File: README

package info (click to toggle)
libxml-dt-perl 0.3-1.1
links: PTS
area: main
in suites: lenny, squeeze
size: 296 kB
ctags: 42
sloc: perl: 914; xml: 424; makefile: 64
file content (243 lines) | stat: -rw-r--r-- 8,333 bytes
parent folder | download | duplicates (2)
=head1 XML::DT a Perl XML down translate module

With XML::DT, I think that:

   . it is simple to do simple XML processing tasks :)
   . it is simple to have the XML processor stored in a single variable
       (see example 4)
   . it is simple to translate XML -> Perl user controlled complex structure 
       with a compact "-type" definition  (see last section)

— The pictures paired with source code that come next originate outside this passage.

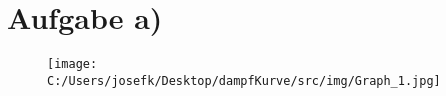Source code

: \section{Aufgabe a)}
\begin{figure}[H]
    \texttt{[image: C:/Users/josefk/Desktop/dampfKurve/src/img/Graph\_1.jpg]}
\end{figure}

\clearpage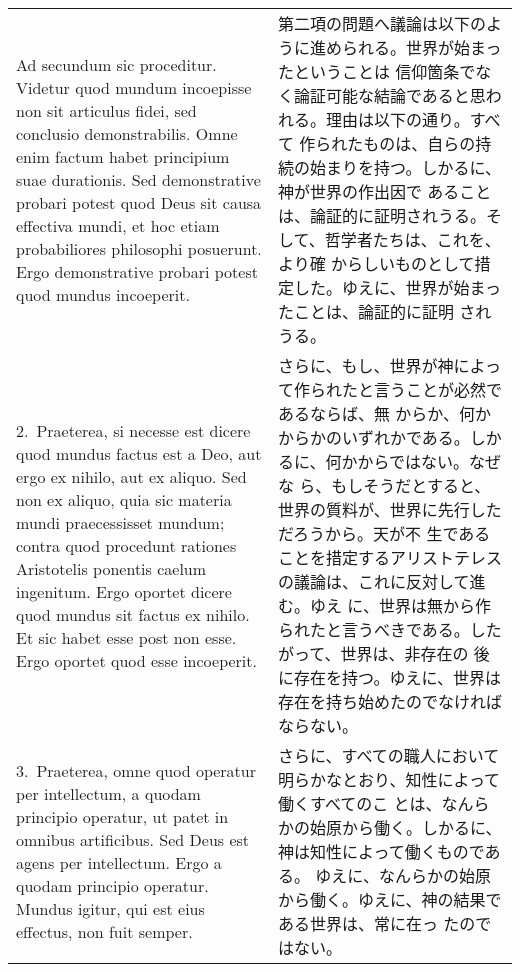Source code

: \documentclass[10pt]{jsarticle} %
\begin{document}
\begin{longtable}{p{21em}p{21em}}

{\LARGE A}{\sc d secundum sic proceditur}. Videtur quod mundum
 incoepisse non sit articulus fidei, sed conclusio demonstrabilis. Omne
 enim factum habet principium suae durationis. Sed demonstrative probari
 potest quod Deus sit causa effectiva mundi, et hoc etiam probabiliores
 philosophi posuerunt. Ergo demonstrative probari potest quod mundus
 incoeperit.


&

第二項の問題へ議論は以下のように進められる。世界が始まったということは
信仰箇条でなく論証可能な結論であると思われる。理由は以下の通り。すべて
作られたものは、自らの持続の始まりを持つ。しかるに、神が世界の作出因で
あることは、論証的に証明されうる。そして、哲学者たちは、これを、より確
からしいものとして措定した。ゆえに、世界が始まったことは、論証的に証明
されうる。



\\

2.~{\sc Praeterea}, si necesse est dicere quod mundus factus est a Deo,
 aut ergo ex nihilo, aut ex aliquo. Sed non ex aliquo, quia sic materia
 mundi praecessisset mundum; contra quod procedunt rationes Aristotelis
 ponentis caelum ingenitum. Ergo oportet dicere quod mundus sit factus
 ex nihilo. Et sic habet esse post non esse. Ergo oportet quod esse
 incoeperit.


&

さらに、もし、世界が神によって作られたと言うことが必然であるならば、無
からか、何かからかのいずれかである。しかるに、何かからではない。なぜな
ら、もしそうだとすると、世界の質料が、世界に先行しただろうから。天が不
生であることを措定するアリストテレスの議論は、これに反対して進む。ゆえ
に、世界は無から作られたと言うべきである。したがって、世界は、非存在の
後に存在を持つ。ゆえに、世界は存在を持ち始めたのでなければならない。

\\


3.~{\sc Praeterea}, omne quod operatur per intellectum, a quodam
 principio operatur, ut patet in omnibus artificibus. Sed Deus est agens
 per intellectum. Ergo a quodam principio operatur. Mundus igitur, qui
 est eius effectus, non fuit semper.


&


さらに、すべての職人において明らかなとおり、知性によって働くすべてのこ
とは、なんらかの始原から働く。しかるに、神は知性によって働くものである。
ゆえに、なんらかの始原から働く。ゆえに、神の結果である世界は、常に在っ
たのではない。


\end{longtable}
\end{document}
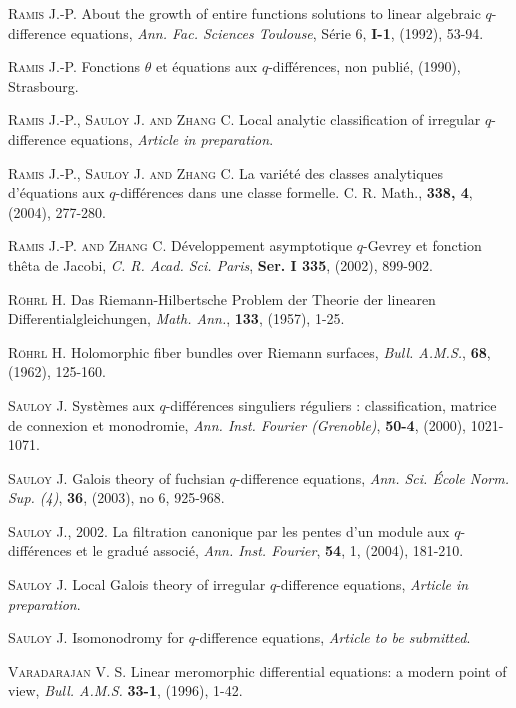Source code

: \documentclass[english]{smfart}
\numberwithin{equation}{thm}
\begin{document}
\begin{thebibliography}{}
 \textsc{Ramis J.-P.}
About the growth of entire functions solutions to linear algebraic
$q$-difference equations,
\emph{Ann.  Fac.  Sciences Toulouse}, S\'erie 6, {\bf
I-1}, (1992), 53-94.

 \textsc{Ramis J.-P.}
Fonctions $\theta$ et \'equations aux $q$-diff\'erences,
non publi\'e, (1990), Strasbourg.

 \textsc{Ramis J.-P., Sauloy J. and Zhang C.}
Local analytic classification of  irregular $q$-difference
equations, \emph{Article in preparation}.

 \textsc{Ramis J.-P., Sauloy J. and Zhang C.}
La vari\'et\'e des classes analytiques d'\'equations aux
$q$-diff\'erences dans une classe formelle.
C. R. Math., {\bf 338, 4}, (2004), 277-280.

 \textsc{Ramis J.-P. and Zhang C.}
D\'eveloppement asymptotique $q$-Gevrey et
fonction th\^eta de Jacobi,
\emph{C. R. Acad. Sci. Paris}, {\bf Ser. I 335}, (2002), 899-902.

 \textsc{R\"{o}hrl H.}
Das Riemann-Hilbertsche Problem der Theorie der linearen
Differentialgleichungen,
\emph{Math. Ann.}, {\bf 133}, (1957), 1-25.

 \textsc{R\"{o}hrl H.}
Holomorphic fiber bundles over Riemann surfaces,
\emph{Bull. A.M.S.}, {\bf 68}, (1962), 125-160.

 \textsc{Sauloy J.}
Syst\`emes aux $q$-diff\'erences singuliers r\'eguliers :
classification, matrice de connexion et monodromie,
\emph{Ann. Inst. Fourier (Grenoble)},
{\bf 50-4}, (2000), 1021-1071.

 \textsc{Sauloy J.}
Galois theory of fuchsian $q$-difference equations,
\emph{Ann. Sci. \'Ecole Norm. Sup. (4)}, {\bf 36}, (2003), no 6, 925-968.

 \textsc{Sauloy J., 2002.}
La filtration canonique par les pentes d'un module aux $q$-diff\'erences
et le gradu\'e associ\'e,
\emph{Ann. Inst. Fourier}, {\bf 54}, 1, (2004), 181-210.

 \textsc{Sauloy J.}
Local Galois theory of irregular $q$-difference equations,
\emph{Article in preparation}.

 \textsc{Sauloy J.}
Isomonodromy for $q$-difference equations,
\emph{Article to be submitted}.

 \textsc{Varadarajan V. S.}
Linear meromorphic differential equations: a modern point of view,
\emph{Bull. A.M.S.} {\bf 33-1}, (1996), 1-42.


\end{thebibliography}
\end{document}
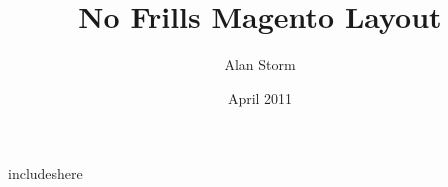 \documentclass[oneside]{book}
\begin{document}
\title{No Frills Magento Layout}
\author{Alan Storm}
\date{April 2011}

\maketitle
\tableofcontents
\setcounter{chapter}{-1}

includeshere

%
%
\end{document}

Feedback welcome -> jj@di.uminho.pt

=head1 XML::DT a Perl XML down translate module

This document is also available in HTML (pod2html'ized):
http://www.di.uminho.pt/~jj/perl/XML/XML-DT.readme.html

 . based on XML::Parser (tree mode).
 . design to do simple and compact translation/processing of XML document
 . it includes some features of omnimark and sgmls.pm; functional approach
 . it includes functions to automatic build user controlled complex Perl 
       structures (see "working with structures" section)
 . it was build to show my NLP Perl students that it is easy to work with XML
 . home page and download:  http://www.di.uminho.pt/~jj/perl/XML/DT.html

=head1 HOW IT WORKS:

 . the user must define a handler and call the basic function : 
      dt($filename,%handler) or dtstring($string,%handler)
 . the handler is a HASH mapping element names to functions. Handlers can 
      have a "-default" function , and a "-end" function
 . in order to make it smaller each function receives 3 args as global variables
      $c - contents
      $q - element name
      %v - attribute values
 . the default "-default" function is the identity. The function "toxml" makes
      the original XML text based on $c, $q and %v values.
 . see some advanced features in the last examples

=head1 SOME simple (naive) examples:

  INDEX:
  1. change to lowercase attribute named "a" in element "e"
  2. better solution 
  3. make some statistics and output results in HTML (using side effects)
  4. In a HTML like XML document, substitute <contents/>...<contents> by the 
      real table of contents (a dirty solution...)
  5. a more realistic example: from XML gcapaper DTD to latex

  WORKING WITH STRUCTURES INSTEAD OF STRINGS...

  6. Build the natural Perl structure of the following document (ARRAY,HASH)
  7. Multi map on...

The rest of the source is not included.